> [HOW TO COMPLETE THIS TASK]: Transcribe all the entries word for word, but omit the images.

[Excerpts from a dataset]
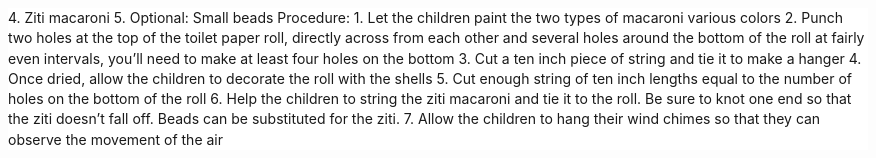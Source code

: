 <td>
4. Ziti macaroni
</td>
</tr>
<tr>
<td>
</td>
<td>
5. Optional: Small beads
</td>
</tr>
<tr>
<td>
Procedure:
</td>
<td>
1. Let the children paint the two types of macaroni various colors
</td>
</tr>
<tr>
<td>
</td>
<td>
2. Punch two holes at the top of the toilet paper roll, directly across from each other and several holes around the bottom of the roll at fairly even intervals, you’ll need to make at least four holes on the bottom
</td>
</tr>
<tr>
<td>
</td>
<td>
3. Cut a ten inch piece of string and tie it to make a hanger
</td>
</tr>
<tr>
<td>
</td>
<td>
4. Once dried, allow the children to decorate the roll with the shells
</td>
</tr>
<tr>
<td>
</td>
<td>
5. Cut enough string of ten inch lengths equal to the number of holes on the bottom of the roll
</td>
</tr>
<tr>
<td>
</td>
<td>
6. Help the children to string the ziti macaroni and tie it to the roll. Be sure to knot one end so that the ziti doesn’t fall off. Beads can be substituted for the ziti.
</td>
</tr>
<tr>
<td>
</td>
<td>
7. Allow the children to hang their wind chimes so that they can observe the movement of the air
</td>
</tr>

> [EXERCISE RESPONSE]:
Source code

: <td>
4. Ziti macaroni
</td>
</tr>
<tr>
<td>
</td>
<td>
5. Optional: Small beads
</td>
</tr>
<tr>
<td>
Procedure:
</td>
<td>
1. Let the children paint the two types of macaroni various colors
</td>
</tr>
<tr>
<td>
</td>
<td>
2. Punch two holes at the top of the toilet paper roll, directly across from each other and several holes around the bottom of the roll at fairly even intervals, you’ll need to make at least four holes on the bottom
</td>
</tr>
<tr>
<td>
</td>
<td>
3. Cut a ten inch piece of string and tie it to make a hanger
</td>
</tr>
<tr>
<td>
</td>
<td>
4. Once dried, allow the children to decorate the roll with the shells
</td>
</tr>
<tr>
<td>
</td>
<td>
5. Cut enough string of ten inch lengths equal to the number of holes on the bottom of the roll
</td>
</tr>
<tr>
<td>
</td>
<td>
6. Help the children to string the ziti macaroni and tie it to the roll. Be sure to knot one end so that the ziti doesn’t fall off. Beads can be substituted for the ziti.
</td>
</tr>
<tr>
<td>
</td>
<td>
7. Allow the children to hang their wind chimes so that they can observe the movement of the air
</td>
</tr>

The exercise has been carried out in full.